La promesa
DOMINGO 1º DE ADVIENTO A
27 de Noviembre de 2.011
En aquel tiempo, dijo Jesús a sus discípulos:
Mirad, vigilad: pues no sabéis cuando es el momento. Es igual que un hombre que
se fue de viaje y dejo su casa, y dio a cada uno de sus criados su tarea,
encargando al portero que velara.
Velad entonces, pues no sabéis cuándo vendrá el dueño de la casa, si al atardecer,
o a medianoche, o al canto del gallo, o al amanecer; no sea que venga
inesperadamente y os encuentre dormidos. Lo que os digo a vosotros lo digo a
todos: ¡Velad!. Marcos 13, 33-37
El atardecer, la medianoche, el canto del gallo, el amanecer..., cualquier hora del
día son momentos posibles para la Venida de Dios. En cualquier instante puede
llegar nuestra última hora, nos puede acontecer la Hora de Dios, nos puede
sobrevenir su total Advenimiento, su Adviento definitivo y pleno.

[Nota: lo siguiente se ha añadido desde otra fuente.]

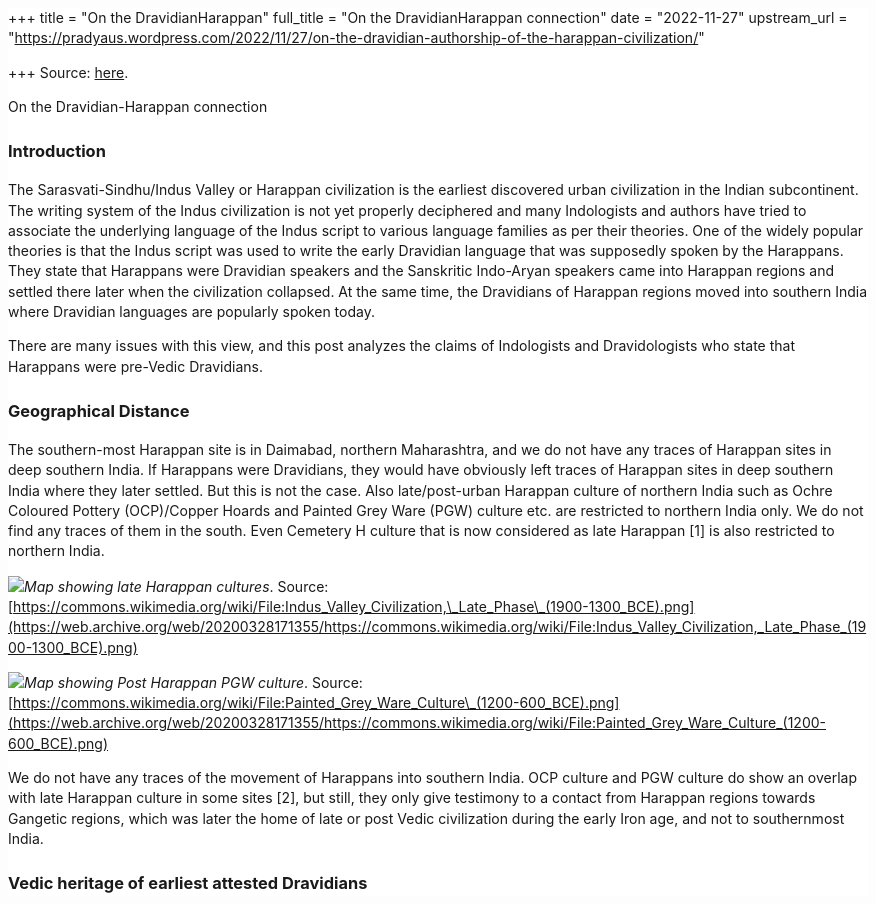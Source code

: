 +++
title = "On the DravidianHarappan"
full_title = "On the DravidianHarappan connection"
date = "2022-11-27"
upstream_url = "https://pradyaus.wordpress.com/2022/11/27/on-the-dravidian-authorship-of-the-harappan-civilization/"

+++
Source: [here](https://pradyaus.wordpress.com/2022/11/27/on-the-dravidian-authorship-of-the-harappan-civilization/).

On the Dravidian-Harappan connection

### **Introduction**

The Sarasvati-Sindhu/Indus Valley or Harappan civilization is the earliest discovered urban civilization in the Indian subcontinent. The writing system of the Indus civilization is not yet properly deciphered and many Indologists and authors have tried to associate the underlying language of the Indus script to various language families as per their theories. One of the widely popular theories is that the Indus script was used to write the early Dravidian language that was supposedly spoken by the Harappans. They state that Harappans were Dravidian speakers and the Sanskritic Indo-Aryan speakers came into Harappan regions and settled there later when the civilization collapsed. At the same time, the Dravidians of Harappan regions moved into southern India where Dravidian languages are popularly spoken today.

There are many issues with this view, and this post analyzes the claims of Indologists and Dravidologists who state that Harappans were pre-Vedic Dravidians.

### **Geographical Distance**

The southern-most Harappan site is in Daimabad, northern Maharashtra, and we do not have any traces of Harappan sites in deep southern India. If Harappans were Dravidians, they would have obviously left traces of Harappan sites in deep southern India where they later settled. But this is not the case. Also late/post-urban Harappan culture of northern India such as Ochre Coloured Pottery (OCP)/Copper Hoards and Painted Grey Ware (PGW) culture etc. are restricted to northern India only. We do not find any traces of them in the south. Even Cemetery H culture that is now considered as late Harappan \[1\] is also restricted to northern India.

![](https://lh4.googleusercontent.com/mMrVs1wASSZaay4on99qM1AEc3n6K_Jc4gRVR4sS2z1NGp5X_o1NW96pU1bTMbWIPU-bGWFt6h6nVOfQysawberLgw0NPHguoG8mdyQiLnf184rhDsTMZzsE4VIjCnfxiXdyTqS7z4cUdHbyVbrVMzDZHiJYHu9y2ZQkjbGpZo_gKPJuHRNoUk1HWAJvPA)*Map showing late Harappan cultures*. Source: [https://commons.wikimedia.org/wiki/File:Indus_Valley_Civilization,\_Late_Phase\_(1900-1300_BCE).png](https://web.archive.org/web/20200328171355/https://commons.wikimedia.org/wiki/File:Indus_Valley_Civilization,_Late_Phase_(1900-1300_BCE).png)

![](https://lh6.googleusercontent.com/GNhtrBx69jSJ_lm5rQEtNR8O_M1XClQiiTPX7C_A8wd9RuNq-OgAEB-Zuzm9GjNuWUzu4ojUfAILI4XKSNGUovAGFITJD4YeMRP5L0wvRcPvH3rsPK7rgAD_viMggDgLjJ2cFkdm4G_7CoE7SCEQMbE07xYsNT4KWbBO4gjuDKEtMcCR-GfYi5zSOXmm3w)*Map showing Post Harappan PGW culture*. Source: [https://commons.wikimedia.org/wiki/File:Painted_Grey_Ware_Culture\_(1200-600_BCE).png](https://web.archive.org/web/20200328171355/https://commons.wikimedia.org/wiki/File:Painted_Grey_Ware_Culture_(1200-600_BCE).png)

We do not have any traces of the movement of Harappans into southern India. OCP culture and PGW culture do show an overlap with late Harappan culture in some sites \[2\], but still, they only give testimony to a contact from Harappan regions towards Gangetic regions, which was later the home of late or post Vedic civilization during the early Iron age, and not to southernmost India.

### **Vedic heritage of earliest attested Dravidians**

Precisamente lo grande de nuestras vidas es que están y estén pendientes de esa
desbordante y trascendente Promesa. Gracias a ella se rasgarán los cielos, y
nuestras personas y nuestro mundo se verán rejuvenecidos con novedad inédita y
sorprendente. Sobre nuestra arcilla terrosa y humilde se erguirá el gran Vaso de
Elección, porque hacia ella se encamina el Alfarero del hombre dispuesto a cubrirla
y llenarla con su ser de Esposo fecundo. Este mundo que hacemos y somos está
pendiente de ser parido del todo, desde que en unas entrañas virginales se
aposentó la Semilla de Dios. Toda nuestra biografía personal y colectiva, toda la
historia de la humanidad y del cosmos, cuando son auténticas y sinceras, se
convierten en preliminares ávidos, en anticipos garantes, en insinuaciones
sugerentes de ese Futuro Universal, de ese Porvenir Divinizante, de esa Promesa
Infalible, de ese Dios-Adviento, que llegarán al hombre cauto y guardián para
hacerlo totalmente filial y fraterno.
Dejaremos entonces de ser paño manchado y plantas marchitas ante la gran
purificación esperada y el recreador “diluvio” prometido. El intermitente rostro de
Dios dejará de ocultarse cuando Él se nos manifieste del todo; y, por aguardarlo
paciente e impacientemente, quedaremos convertidos en el rostro inequívoco, en la
gloria diáfana de ese Dios tan ardientemente apetecido.
Jamás oído oyó ni ojo vio un Dios que hiciera tanto por el que espera en Él. Con
esperanza trascendente que va más allá de nuestras posibilidades de hombre en
crecimiento, más allá de los mejores diseños con que los humanos podamos
presentir nuestra más desorbitada expectativa, más allá de toda previsión y
planificación intramundanas, más allá de las más nobles y sudadas utopías
humanas en que siempre nos sentiremos rectificados y estimulados hacia la Gran
Esperanza que dinamiza a los verdaderos amantes, creyentes y esperantes de
todos los tiempos...
Por eso toda espera, por mucha que sea, siempre será poca. Todo proceso y
progreso, obligatorio y siempre insuficiente, se tornarán urgencias nuevas y
provisionales ante el Gran Día del Señor, ante esos Cielos Nuevos y Tierra Nueva,
ante esa Navidad Universal en la que Cristo nos nacerá del todo.
Por eso elegiremos el oficio de portero permanente. Aguardaremos al Hombre que
se fue de viaje dejándonos su casa y dándonos a cada uno una tarea; y nos
mantendremos firmes hasta el Final en cualquier hora de día.